TASK REQUIREMENTS
Using the listing beneath this task, count the lines with the word "Number" and write only the result.

-=-=-=-=-

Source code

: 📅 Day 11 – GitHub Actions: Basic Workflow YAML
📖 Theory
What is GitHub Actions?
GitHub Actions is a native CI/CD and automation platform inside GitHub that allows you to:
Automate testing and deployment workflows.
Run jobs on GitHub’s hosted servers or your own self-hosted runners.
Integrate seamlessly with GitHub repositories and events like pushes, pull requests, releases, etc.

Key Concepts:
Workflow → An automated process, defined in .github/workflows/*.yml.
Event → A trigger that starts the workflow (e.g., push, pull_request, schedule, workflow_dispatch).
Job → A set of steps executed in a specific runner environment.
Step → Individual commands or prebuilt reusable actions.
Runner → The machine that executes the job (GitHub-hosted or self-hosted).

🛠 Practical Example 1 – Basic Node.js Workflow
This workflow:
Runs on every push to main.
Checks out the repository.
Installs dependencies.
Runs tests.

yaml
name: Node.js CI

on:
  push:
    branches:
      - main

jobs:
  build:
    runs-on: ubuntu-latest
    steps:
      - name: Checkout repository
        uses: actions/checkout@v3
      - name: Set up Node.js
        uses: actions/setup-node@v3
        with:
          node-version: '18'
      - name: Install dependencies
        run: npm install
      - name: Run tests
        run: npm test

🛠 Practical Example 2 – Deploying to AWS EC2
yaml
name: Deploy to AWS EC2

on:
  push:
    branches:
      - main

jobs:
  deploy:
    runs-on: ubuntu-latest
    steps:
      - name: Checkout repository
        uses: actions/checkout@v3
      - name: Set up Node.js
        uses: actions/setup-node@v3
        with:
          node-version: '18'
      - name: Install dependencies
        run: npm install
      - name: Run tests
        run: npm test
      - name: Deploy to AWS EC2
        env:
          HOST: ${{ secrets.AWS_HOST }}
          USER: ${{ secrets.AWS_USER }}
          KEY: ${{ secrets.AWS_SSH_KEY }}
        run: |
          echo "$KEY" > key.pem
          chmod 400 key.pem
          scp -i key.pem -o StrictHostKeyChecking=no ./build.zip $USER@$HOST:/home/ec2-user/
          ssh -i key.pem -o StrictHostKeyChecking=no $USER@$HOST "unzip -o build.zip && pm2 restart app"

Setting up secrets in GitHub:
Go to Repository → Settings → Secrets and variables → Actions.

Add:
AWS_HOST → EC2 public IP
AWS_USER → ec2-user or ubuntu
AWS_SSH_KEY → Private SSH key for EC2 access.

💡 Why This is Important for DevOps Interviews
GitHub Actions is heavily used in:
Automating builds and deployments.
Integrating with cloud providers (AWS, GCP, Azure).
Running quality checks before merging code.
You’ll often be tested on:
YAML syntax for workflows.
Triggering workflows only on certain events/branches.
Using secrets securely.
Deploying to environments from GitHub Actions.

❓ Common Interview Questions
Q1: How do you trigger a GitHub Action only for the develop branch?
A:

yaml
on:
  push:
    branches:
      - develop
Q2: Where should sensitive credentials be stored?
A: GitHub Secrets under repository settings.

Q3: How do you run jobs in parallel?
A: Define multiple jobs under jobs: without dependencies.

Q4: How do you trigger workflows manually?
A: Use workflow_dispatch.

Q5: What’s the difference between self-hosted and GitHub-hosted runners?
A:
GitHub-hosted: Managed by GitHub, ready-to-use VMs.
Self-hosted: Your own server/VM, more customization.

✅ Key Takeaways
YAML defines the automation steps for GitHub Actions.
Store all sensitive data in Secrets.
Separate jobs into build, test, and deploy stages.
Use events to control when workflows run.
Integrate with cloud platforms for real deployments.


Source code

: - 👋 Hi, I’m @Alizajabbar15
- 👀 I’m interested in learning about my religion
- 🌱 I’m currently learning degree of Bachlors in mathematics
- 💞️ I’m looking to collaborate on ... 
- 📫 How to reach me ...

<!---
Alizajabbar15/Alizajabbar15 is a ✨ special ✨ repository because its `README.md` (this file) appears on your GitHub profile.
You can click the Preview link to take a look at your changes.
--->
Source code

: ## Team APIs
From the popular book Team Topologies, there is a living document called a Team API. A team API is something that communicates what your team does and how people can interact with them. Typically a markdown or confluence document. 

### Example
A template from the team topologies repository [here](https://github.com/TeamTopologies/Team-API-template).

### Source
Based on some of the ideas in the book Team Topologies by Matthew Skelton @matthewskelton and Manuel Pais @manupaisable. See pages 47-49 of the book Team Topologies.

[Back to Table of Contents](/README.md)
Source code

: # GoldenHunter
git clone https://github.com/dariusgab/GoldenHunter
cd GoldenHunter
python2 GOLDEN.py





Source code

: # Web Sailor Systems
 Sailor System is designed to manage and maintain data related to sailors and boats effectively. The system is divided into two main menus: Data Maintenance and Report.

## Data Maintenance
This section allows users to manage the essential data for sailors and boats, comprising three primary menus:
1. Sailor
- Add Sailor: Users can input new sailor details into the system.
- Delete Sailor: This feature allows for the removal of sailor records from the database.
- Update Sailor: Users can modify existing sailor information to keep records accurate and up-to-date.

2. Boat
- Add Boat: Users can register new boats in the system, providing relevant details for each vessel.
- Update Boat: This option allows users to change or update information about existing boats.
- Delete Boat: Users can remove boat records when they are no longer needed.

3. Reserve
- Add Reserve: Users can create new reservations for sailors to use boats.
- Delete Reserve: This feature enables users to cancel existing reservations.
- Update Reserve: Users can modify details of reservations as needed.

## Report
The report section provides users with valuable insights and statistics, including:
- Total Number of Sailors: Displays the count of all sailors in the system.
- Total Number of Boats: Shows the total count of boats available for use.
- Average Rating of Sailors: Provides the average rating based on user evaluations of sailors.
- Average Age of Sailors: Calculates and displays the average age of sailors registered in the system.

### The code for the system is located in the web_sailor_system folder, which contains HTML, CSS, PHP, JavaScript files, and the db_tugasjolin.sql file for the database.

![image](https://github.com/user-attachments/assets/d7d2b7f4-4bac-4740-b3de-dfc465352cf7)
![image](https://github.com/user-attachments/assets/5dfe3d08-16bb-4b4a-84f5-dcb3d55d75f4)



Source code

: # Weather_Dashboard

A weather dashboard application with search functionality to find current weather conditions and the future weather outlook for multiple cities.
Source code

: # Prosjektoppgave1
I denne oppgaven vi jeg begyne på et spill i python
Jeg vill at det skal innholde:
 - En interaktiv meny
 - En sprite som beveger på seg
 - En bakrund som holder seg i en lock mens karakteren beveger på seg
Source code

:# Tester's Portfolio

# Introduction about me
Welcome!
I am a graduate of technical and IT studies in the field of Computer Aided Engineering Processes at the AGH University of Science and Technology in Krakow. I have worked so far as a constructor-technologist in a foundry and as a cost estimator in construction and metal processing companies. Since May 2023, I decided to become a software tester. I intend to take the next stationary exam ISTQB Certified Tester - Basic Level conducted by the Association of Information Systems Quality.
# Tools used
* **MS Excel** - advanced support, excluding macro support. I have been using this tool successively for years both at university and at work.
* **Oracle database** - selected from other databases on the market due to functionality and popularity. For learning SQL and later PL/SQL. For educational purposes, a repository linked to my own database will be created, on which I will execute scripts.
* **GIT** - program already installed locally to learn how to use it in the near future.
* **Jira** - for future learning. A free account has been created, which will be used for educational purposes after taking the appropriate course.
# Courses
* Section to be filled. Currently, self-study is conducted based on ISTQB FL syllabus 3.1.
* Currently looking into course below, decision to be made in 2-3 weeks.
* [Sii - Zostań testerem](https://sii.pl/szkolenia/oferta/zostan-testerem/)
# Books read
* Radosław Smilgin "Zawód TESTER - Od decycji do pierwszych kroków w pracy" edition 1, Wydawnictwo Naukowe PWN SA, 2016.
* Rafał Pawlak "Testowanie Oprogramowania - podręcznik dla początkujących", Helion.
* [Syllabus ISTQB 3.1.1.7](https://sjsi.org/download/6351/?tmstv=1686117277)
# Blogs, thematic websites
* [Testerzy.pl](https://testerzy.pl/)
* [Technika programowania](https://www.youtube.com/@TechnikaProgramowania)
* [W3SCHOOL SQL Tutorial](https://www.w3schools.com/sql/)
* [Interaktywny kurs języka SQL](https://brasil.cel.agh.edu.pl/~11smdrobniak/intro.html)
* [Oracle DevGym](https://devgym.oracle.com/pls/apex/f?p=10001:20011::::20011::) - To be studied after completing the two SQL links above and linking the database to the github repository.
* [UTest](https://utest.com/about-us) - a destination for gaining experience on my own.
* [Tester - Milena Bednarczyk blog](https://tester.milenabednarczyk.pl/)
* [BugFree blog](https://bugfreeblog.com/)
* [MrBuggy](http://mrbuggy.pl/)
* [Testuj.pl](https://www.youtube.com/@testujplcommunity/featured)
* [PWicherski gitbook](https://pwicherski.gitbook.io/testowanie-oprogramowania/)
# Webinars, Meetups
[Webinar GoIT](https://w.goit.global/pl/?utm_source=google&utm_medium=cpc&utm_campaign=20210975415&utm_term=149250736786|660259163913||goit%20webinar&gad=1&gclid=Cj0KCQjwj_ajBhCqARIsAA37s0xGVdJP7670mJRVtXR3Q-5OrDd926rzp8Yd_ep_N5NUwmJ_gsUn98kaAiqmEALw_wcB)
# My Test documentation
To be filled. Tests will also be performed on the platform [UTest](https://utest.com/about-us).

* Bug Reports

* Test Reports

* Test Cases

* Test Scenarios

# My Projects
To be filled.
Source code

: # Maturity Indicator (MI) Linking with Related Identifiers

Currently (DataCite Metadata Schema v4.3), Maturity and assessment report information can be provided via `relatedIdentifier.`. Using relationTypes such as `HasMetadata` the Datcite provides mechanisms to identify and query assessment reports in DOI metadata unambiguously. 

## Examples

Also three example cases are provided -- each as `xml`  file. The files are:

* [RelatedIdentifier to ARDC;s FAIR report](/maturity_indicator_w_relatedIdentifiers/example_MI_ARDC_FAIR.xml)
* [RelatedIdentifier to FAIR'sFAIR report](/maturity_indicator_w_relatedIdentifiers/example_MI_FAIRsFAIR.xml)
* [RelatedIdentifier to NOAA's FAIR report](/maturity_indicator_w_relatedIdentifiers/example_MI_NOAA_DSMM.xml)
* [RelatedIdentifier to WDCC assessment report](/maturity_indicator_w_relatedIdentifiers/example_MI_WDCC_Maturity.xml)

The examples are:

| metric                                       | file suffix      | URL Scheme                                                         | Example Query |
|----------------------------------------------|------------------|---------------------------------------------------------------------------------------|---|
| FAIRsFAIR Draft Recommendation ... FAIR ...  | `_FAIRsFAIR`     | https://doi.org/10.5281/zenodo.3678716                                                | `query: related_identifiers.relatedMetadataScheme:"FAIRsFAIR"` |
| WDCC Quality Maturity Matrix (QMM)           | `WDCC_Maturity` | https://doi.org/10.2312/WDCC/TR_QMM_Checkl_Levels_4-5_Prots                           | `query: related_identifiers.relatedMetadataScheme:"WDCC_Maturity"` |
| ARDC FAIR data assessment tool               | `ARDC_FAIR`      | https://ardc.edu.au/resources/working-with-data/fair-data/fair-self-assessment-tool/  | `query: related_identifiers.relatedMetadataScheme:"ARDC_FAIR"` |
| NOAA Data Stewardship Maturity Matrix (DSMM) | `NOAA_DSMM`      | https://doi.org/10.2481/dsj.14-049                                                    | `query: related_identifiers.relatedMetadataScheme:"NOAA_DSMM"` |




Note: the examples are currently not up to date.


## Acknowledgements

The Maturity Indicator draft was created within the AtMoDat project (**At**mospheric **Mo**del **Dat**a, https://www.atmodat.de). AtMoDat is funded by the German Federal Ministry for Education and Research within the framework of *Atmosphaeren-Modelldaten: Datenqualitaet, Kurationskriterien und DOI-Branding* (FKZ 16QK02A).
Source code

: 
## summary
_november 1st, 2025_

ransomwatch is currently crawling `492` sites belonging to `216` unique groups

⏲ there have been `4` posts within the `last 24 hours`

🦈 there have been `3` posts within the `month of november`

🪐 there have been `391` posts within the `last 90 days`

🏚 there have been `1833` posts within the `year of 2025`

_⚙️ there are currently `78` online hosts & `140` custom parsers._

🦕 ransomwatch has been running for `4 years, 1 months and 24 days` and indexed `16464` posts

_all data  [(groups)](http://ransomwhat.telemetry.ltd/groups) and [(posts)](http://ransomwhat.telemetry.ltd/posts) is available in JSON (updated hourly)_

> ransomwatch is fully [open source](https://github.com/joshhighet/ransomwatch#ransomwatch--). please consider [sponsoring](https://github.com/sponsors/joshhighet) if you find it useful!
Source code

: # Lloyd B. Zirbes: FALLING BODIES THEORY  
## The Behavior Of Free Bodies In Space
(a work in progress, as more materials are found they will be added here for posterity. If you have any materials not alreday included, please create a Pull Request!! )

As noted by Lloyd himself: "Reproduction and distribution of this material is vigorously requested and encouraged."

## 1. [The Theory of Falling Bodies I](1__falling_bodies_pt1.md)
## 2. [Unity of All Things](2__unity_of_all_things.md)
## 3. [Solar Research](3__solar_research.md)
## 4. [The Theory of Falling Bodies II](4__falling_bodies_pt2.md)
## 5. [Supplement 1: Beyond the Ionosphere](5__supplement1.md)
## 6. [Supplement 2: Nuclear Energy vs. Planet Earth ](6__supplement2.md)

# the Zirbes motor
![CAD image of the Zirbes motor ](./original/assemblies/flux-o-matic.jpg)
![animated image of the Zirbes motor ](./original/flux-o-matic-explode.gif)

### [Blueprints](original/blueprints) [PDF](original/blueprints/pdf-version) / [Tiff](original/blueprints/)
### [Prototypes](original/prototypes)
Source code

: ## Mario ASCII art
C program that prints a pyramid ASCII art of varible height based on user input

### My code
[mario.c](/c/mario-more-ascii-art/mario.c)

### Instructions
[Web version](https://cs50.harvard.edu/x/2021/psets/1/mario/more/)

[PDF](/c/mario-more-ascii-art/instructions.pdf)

-=-=-=-=-

RESULT OF THIS EXERCISE
2